__About this task__
Exactly retype the lines from the top of the data through the line containing "dominated by this background is useful to", leaving out every picture.

__Data for the task__
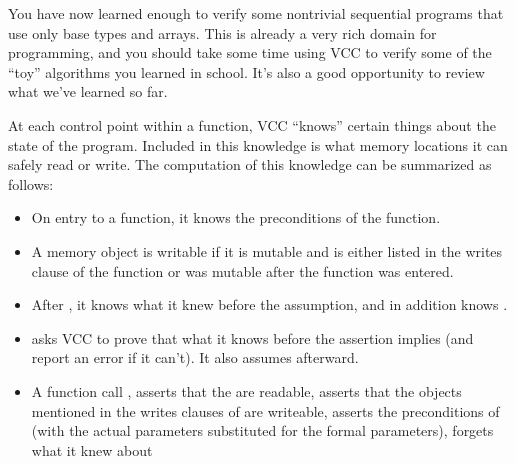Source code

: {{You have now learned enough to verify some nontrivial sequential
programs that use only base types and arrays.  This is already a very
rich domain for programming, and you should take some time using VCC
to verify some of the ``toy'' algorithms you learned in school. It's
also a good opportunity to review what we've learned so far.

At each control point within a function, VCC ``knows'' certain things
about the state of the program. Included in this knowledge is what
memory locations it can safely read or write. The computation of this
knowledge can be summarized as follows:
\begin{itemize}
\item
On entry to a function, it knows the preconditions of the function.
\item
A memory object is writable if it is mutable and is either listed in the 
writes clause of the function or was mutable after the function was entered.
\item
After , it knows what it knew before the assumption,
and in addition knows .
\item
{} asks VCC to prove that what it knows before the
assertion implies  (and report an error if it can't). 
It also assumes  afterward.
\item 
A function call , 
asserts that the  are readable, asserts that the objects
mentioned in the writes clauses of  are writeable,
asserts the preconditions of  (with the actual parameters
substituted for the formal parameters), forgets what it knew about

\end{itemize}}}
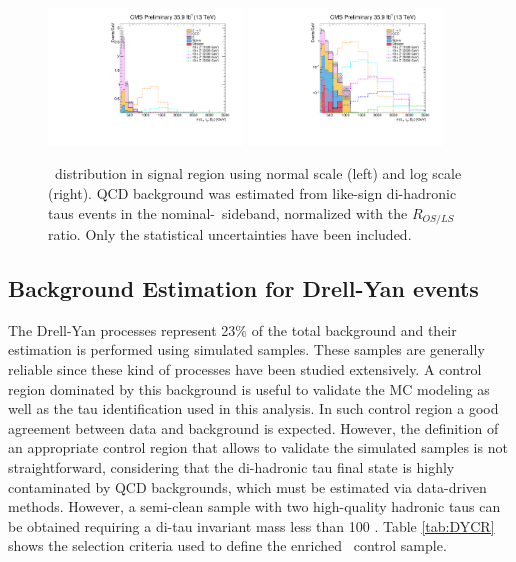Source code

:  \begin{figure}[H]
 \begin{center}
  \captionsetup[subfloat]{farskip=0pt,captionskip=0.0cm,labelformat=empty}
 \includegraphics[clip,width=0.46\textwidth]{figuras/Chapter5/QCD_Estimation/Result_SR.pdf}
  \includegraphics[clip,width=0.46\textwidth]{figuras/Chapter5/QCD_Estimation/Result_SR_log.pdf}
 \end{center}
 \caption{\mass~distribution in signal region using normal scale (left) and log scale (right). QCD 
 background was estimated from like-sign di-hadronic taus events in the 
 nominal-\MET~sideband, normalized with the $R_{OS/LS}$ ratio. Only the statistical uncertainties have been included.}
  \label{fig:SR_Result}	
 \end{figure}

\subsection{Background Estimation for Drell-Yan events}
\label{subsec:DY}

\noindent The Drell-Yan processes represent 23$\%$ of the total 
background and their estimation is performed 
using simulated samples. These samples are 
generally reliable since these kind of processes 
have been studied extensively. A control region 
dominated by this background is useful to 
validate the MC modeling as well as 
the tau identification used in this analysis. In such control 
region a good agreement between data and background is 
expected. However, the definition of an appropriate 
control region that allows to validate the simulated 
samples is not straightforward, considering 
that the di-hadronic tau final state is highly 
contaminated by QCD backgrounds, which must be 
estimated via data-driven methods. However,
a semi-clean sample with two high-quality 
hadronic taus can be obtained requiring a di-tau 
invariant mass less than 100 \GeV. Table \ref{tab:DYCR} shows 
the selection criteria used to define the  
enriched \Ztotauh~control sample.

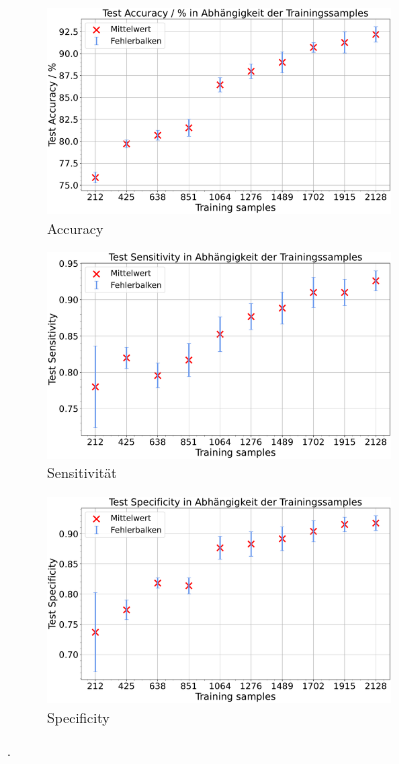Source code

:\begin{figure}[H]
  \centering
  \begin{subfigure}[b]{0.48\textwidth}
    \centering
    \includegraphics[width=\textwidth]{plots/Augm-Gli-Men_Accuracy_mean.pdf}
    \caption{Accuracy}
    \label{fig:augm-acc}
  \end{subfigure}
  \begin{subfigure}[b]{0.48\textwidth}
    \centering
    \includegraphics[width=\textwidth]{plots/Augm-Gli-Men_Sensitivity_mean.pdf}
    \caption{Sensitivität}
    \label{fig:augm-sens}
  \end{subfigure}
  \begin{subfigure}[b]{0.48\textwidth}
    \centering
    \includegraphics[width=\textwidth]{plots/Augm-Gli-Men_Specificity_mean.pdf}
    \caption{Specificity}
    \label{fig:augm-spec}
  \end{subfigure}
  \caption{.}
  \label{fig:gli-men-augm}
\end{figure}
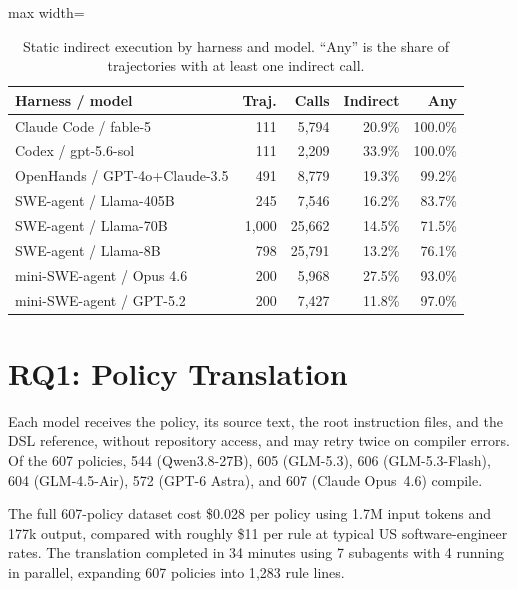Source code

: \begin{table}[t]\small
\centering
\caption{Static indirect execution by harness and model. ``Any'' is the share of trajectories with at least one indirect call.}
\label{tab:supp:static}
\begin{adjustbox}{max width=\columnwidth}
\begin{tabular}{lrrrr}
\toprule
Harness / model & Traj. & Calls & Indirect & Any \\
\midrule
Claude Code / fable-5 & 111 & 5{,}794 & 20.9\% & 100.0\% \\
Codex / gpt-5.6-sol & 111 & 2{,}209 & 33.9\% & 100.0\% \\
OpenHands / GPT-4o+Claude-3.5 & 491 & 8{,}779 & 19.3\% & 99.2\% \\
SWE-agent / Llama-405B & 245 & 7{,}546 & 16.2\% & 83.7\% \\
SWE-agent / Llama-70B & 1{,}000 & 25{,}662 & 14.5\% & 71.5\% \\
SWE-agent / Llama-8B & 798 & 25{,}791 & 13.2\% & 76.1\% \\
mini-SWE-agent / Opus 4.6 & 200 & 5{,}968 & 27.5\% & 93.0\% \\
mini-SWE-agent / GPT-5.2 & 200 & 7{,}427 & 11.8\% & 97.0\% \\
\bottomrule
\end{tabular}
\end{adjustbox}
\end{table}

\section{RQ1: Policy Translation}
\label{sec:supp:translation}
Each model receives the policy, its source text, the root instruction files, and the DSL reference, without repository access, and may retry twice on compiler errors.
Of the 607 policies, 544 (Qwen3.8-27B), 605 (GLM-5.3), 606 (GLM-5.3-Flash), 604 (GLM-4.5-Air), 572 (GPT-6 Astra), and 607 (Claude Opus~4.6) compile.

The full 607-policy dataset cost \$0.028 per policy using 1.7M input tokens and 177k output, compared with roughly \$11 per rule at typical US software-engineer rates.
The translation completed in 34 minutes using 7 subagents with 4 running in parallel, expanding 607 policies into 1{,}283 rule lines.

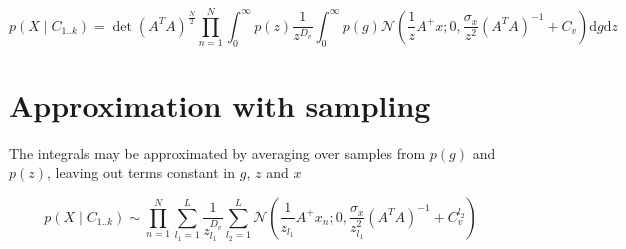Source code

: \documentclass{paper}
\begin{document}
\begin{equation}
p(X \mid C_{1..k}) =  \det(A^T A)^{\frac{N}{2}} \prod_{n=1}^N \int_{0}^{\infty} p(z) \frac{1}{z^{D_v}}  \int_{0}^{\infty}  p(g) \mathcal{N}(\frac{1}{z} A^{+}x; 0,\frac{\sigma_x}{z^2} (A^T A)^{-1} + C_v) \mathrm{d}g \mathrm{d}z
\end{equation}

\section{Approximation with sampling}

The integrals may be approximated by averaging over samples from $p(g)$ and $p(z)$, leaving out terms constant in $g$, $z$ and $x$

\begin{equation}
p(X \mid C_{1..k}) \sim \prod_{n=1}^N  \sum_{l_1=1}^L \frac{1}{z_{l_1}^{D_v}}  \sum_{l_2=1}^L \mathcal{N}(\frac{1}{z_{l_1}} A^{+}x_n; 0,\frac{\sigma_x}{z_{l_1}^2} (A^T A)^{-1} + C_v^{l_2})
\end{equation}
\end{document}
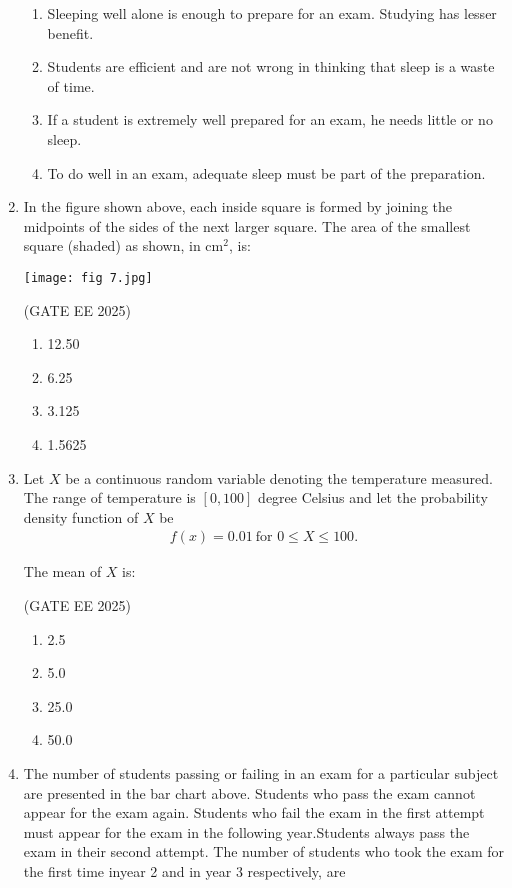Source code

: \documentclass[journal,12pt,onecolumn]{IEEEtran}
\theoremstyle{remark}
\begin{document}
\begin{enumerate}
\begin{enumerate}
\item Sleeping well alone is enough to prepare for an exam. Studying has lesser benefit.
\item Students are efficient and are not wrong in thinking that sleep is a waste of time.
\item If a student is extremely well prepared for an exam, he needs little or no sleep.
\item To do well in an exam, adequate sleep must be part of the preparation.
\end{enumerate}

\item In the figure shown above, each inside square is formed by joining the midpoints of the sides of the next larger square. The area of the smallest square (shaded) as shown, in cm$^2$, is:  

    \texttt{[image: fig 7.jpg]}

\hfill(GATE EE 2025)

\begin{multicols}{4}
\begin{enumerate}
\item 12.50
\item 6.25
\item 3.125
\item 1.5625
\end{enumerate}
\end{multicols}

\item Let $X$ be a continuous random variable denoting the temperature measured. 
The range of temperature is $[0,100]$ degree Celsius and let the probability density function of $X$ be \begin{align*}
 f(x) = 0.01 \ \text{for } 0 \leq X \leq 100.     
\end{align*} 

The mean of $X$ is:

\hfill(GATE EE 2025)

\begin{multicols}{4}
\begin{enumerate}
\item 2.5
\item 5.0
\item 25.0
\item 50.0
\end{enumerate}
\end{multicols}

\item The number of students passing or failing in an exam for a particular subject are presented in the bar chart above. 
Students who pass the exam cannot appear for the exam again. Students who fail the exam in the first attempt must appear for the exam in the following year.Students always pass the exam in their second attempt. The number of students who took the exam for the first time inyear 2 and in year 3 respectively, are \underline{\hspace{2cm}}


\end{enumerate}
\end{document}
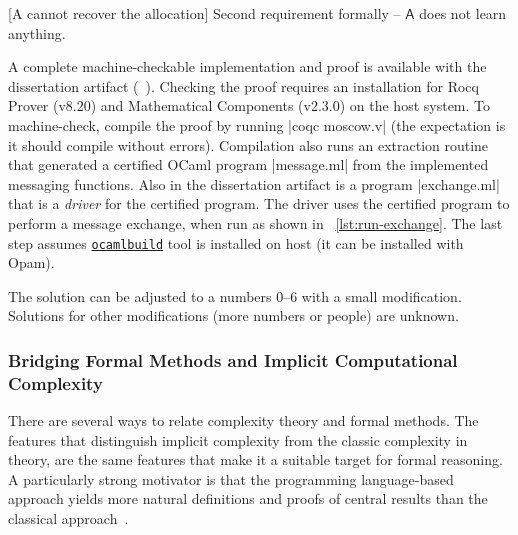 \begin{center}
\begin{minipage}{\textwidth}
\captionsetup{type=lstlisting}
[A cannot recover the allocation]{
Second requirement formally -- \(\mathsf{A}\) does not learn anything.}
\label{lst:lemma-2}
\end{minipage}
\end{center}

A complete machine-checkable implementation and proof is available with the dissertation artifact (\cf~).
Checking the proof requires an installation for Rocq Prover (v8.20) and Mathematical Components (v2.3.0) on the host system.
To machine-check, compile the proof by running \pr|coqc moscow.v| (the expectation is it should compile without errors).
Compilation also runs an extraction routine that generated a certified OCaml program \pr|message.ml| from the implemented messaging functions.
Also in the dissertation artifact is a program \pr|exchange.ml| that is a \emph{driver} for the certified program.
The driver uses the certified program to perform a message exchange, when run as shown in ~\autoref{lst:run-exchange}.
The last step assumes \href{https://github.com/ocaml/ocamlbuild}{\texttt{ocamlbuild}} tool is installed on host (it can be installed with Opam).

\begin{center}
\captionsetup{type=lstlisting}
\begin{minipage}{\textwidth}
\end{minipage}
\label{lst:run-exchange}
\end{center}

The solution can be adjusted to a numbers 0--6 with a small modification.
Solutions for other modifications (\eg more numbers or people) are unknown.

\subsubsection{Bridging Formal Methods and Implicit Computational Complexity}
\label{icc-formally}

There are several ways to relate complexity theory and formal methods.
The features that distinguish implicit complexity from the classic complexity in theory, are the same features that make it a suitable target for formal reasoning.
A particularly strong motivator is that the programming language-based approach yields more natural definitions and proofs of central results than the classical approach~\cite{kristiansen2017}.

__Result of the task__
Source code

: {{You have now learned enough to verify some nontrivial sequential
programs that use only base types and arrays.  This is already a very
rich domain for programming, and you should take some time using VCC
to verify some of the ``toy'' algorithms you learned in school. It's
also a good opportunity to review what we've learned so far.

At each control point within a function, VCC ``knows'' certain things
about the state of the program. Included in this knowledge is what
memory locations it can safely read or write. The computation of this
knowledge can be summarized as follows:
\begin{itemize}
\item
On entry to a function, it knows the preconditions of the function.
\item
A memory object is writable if it is mutable and is either listed in the 
writes clause of the function or was mutable after the function was entered.
\item
After , it knows what it knew before the assumption,
and in addition knows .
\item
{} asks VCC to prove that what it knows before the
assertion implies  (and report an error if it can't). 
It also assumes  afterward.
\item 
A function call , 
asserts that the  are readable, asserts that the objects
mentioned in the writes clauses of  are writeable,
asserts the preconditions of  (with the actual parameters
substituted for the formal parameters), forgets what it knew about

\end{itemize}}}
Source code

:  \begin{figure}[H]
 \begin{center}
  \captionsetup[subfloat]{farskip=0pt,captionskip=0.0cm,labelformat=empty}
 \includegraphics[clip,width=0.46\textwidth]{figuras/Chapter5/QCD_Estimation/Result_SR.pdf}
  \includegraphics[clip,width=0.46\textwidth]{figuras/Chapter5/QCD_Estimation/Result_SR_log.pdf}
 \end{center}
 \caption{\mass~distribution in signal region using normal scale (left) and log scale (right). QCD 
 background was estimated from like-sign di-hadronic taus events in the 
 nominal-\MET~sideband, normalized with the $R_{OS/LS}$ ratio. Only the statistical uncertainties have been included.}
  \label{fig:SR_Result}	
 \end{figure}

\subsection{Background Estimation for Drell-Yan events}
\label{subsec:DY}

\noindent The Drell-Yan processes represent 23$\%$ of the total 
background and their estimation is performed 
using simulated samples. These samples are 
generally reliable since these kind of processes 
have been studied extensively. A control region 
dominated by this background is useful to 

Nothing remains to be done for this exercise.